June 20, 2026 · 5 min read

Base64 shows up all over software — in data URIs, email attachments, and tokens. It’s simple once you see what problem it solves: safely moving binary data through text-only systems.

Base64 Encoding Explained ▶ Base64 Encoding Explained — opens YouTube on click

What Base64 does

Base64 is an encoding scheme that represents binary data using only 64 plain ASCII characters (A–Z, a–z, 0–9, plus + and /). It converts arbitrary bytes — an image, a file, raw binary — into a text string that can travel safely through systems designed to handle text.

Why it exists

Many older protocols, especially email, were built to carry text, not raw binary. Sending binary through them could corrupt the data. Base64 solves this by encoding the binary as safe text on one end and decoding it back on the other. The trade-off is size: Base64 output is about 33% larger than the original, because it uses more characters to represent the same data.

Common uses

  • Data URIs — embedding a small image or font directly in HTML or CSS, e.g. data:image/png;base64,iVBOR..., so it loads without a separate request.
  • Email attachments — the MIME standard uses Base64 to encode files.
  • Tokens and JWTs — parts of JSON Web Tokens are Base64-encoded (technically Base64URL).
  • Storing binary in text fields — databases or JSON that only hold strings.

Base64 is NOT encryption

This is the most important thing to understand: Base64 provides no security. Anyone can decode it instantly — it’s just a different representation of the same data, not a secret. Never use Base64 to "hide" passwords or sensitive information. If you need secrecy, you need actual encryption.

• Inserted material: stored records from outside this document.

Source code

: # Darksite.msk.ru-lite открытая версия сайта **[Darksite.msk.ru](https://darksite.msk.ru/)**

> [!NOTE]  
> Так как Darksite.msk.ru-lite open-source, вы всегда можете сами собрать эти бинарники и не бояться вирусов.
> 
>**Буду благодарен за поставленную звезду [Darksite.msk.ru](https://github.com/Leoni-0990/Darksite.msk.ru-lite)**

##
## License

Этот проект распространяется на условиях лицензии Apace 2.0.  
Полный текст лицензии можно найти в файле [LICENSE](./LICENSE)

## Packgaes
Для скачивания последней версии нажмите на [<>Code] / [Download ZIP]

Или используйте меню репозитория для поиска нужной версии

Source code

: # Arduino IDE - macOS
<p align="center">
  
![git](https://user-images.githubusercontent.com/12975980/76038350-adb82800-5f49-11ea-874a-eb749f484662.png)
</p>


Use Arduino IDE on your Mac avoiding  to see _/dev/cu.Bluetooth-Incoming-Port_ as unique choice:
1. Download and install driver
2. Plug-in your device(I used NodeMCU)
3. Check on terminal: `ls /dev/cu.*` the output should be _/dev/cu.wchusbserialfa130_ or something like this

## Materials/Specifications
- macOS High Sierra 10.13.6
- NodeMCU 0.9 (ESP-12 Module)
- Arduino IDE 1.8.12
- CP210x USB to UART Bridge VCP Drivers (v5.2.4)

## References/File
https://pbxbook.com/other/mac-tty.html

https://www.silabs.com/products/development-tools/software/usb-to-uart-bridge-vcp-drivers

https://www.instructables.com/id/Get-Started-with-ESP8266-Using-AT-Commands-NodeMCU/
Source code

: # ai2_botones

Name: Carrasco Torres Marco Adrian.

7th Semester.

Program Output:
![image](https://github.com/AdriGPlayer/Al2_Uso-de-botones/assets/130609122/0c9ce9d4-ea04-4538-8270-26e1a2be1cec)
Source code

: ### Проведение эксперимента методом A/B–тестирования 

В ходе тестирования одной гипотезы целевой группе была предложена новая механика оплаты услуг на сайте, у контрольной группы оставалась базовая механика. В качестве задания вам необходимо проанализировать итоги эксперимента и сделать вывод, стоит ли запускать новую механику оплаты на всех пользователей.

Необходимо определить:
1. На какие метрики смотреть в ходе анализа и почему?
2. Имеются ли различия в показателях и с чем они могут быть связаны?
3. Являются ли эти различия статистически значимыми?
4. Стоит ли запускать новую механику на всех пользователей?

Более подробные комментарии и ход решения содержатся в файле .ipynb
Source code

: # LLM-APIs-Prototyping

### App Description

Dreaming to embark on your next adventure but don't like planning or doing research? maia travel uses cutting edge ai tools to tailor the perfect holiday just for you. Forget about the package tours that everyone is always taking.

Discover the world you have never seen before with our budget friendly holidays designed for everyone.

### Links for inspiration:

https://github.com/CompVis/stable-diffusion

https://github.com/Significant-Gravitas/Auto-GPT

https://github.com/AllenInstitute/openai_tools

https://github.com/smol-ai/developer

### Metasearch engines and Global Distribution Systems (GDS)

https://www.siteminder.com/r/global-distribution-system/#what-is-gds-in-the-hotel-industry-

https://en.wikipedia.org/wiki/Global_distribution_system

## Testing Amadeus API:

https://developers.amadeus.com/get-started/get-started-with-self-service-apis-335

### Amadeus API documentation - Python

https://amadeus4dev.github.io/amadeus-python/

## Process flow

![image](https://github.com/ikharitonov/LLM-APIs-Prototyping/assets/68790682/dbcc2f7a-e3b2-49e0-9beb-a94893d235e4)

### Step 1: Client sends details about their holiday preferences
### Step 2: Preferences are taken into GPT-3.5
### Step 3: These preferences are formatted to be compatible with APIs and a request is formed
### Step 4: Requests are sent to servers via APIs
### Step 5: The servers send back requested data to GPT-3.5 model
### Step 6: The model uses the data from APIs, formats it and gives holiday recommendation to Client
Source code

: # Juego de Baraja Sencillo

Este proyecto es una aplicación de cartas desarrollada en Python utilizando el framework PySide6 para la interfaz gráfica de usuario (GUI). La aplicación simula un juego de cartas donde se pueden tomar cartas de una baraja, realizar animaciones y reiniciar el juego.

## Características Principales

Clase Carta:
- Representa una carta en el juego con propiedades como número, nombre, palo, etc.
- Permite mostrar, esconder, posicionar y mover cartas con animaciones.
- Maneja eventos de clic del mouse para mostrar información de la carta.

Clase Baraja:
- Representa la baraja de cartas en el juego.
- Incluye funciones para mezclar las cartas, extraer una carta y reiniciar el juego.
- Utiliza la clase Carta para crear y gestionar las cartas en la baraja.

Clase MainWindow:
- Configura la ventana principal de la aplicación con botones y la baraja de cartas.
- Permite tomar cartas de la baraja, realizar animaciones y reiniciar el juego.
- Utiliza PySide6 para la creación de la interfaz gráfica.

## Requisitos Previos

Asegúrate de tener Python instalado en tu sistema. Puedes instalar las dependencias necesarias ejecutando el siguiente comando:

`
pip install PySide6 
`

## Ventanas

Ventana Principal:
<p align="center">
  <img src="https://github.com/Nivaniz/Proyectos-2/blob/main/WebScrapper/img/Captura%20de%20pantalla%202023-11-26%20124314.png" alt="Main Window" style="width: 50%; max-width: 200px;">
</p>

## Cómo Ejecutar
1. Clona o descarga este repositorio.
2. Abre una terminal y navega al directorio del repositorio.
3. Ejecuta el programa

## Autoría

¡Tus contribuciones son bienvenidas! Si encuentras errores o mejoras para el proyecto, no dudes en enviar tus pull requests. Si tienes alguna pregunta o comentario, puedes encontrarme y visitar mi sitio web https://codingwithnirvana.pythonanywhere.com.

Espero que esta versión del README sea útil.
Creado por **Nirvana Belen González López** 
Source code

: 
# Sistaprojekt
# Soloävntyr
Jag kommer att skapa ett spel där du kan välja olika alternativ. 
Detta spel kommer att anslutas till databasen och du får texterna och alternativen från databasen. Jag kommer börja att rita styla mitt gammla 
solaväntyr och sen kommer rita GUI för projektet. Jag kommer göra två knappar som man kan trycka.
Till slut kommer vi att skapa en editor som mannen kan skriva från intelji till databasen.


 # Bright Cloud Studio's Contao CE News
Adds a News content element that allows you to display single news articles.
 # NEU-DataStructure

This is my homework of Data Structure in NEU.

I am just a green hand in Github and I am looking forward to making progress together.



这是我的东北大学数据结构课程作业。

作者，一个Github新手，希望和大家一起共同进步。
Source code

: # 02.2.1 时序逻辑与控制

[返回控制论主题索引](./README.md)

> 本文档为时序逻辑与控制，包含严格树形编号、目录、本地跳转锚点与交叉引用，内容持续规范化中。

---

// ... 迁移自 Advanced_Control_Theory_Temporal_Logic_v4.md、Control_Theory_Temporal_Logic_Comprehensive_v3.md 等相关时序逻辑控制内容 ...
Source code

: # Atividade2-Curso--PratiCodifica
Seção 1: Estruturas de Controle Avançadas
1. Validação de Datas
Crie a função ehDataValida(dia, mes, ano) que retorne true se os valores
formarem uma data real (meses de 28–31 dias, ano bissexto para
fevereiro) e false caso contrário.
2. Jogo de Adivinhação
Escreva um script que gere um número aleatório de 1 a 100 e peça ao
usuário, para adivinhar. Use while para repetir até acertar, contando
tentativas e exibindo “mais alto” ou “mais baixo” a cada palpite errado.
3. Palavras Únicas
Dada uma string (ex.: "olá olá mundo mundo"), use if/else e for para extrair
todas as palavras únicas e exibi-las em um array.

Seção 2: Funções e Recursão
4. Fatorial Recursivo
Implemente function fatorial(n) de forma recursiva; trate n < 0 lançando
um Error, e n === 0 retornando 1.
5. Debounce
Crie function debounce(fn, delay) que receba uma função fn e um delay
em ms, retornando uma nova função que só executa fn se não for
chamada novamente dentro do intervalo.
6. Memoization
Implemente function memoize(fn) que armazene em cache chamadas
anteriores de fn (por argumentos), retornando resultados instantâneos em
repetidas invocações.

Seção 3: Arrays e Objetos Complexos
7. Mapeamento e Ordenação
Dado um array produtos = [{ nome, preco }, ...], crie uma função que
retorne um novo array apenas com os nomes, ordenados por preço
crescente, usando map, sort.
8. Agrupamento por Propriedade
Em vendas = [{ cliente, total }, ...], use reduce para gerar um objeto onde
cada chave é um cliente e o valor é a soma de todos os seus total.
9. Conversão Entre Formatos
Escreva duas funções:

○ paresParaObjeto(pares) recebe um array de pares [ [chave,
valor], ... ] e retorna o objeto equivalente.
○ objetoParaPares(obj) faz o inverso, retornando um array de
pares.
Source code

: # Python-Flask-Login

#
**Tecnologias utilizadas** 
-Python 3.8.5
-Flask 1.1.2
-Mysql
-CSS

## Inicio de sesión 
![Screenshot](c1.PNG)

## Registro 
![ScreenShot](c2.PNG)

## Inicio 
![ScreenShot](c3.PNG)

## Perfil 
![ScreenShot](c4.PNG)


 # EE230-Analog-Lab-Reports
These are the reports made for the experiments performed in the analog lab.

Encode and decode in your browser

Our Base64 Encode / Decode tool converts text to Base64 and back instantly. It’s Unicode-safe, so emoji and accented characters round-trip correctly — a common pitfall with naive implementations. Everything runs locally, so nothing you paste is uploaded.

A note on Base64URL

Standard Base64 uses + and /, which have special meanings in URLs. A variant called Base64URL swaps them for - and _ so the encoded text is safe to drop into a web address — which is why you’ll see it in tokens and query strings.

Frequently asked questions

Is Base64 encryption?

No. Base64 is encoding, not encryption. It is trivially reversible and provides no security — never use it to protect sensitive data.

Why is Base64 larger than the original?

Base64 represents every 3 bytes of data with 4 text characters, making the output roughly 33% bigger than the original binary.

Does Base64 support emoji and accents?

It can, if the encoder is Unicode-safe. Our tool handles emoji and non-Latin characters correctly in both directions.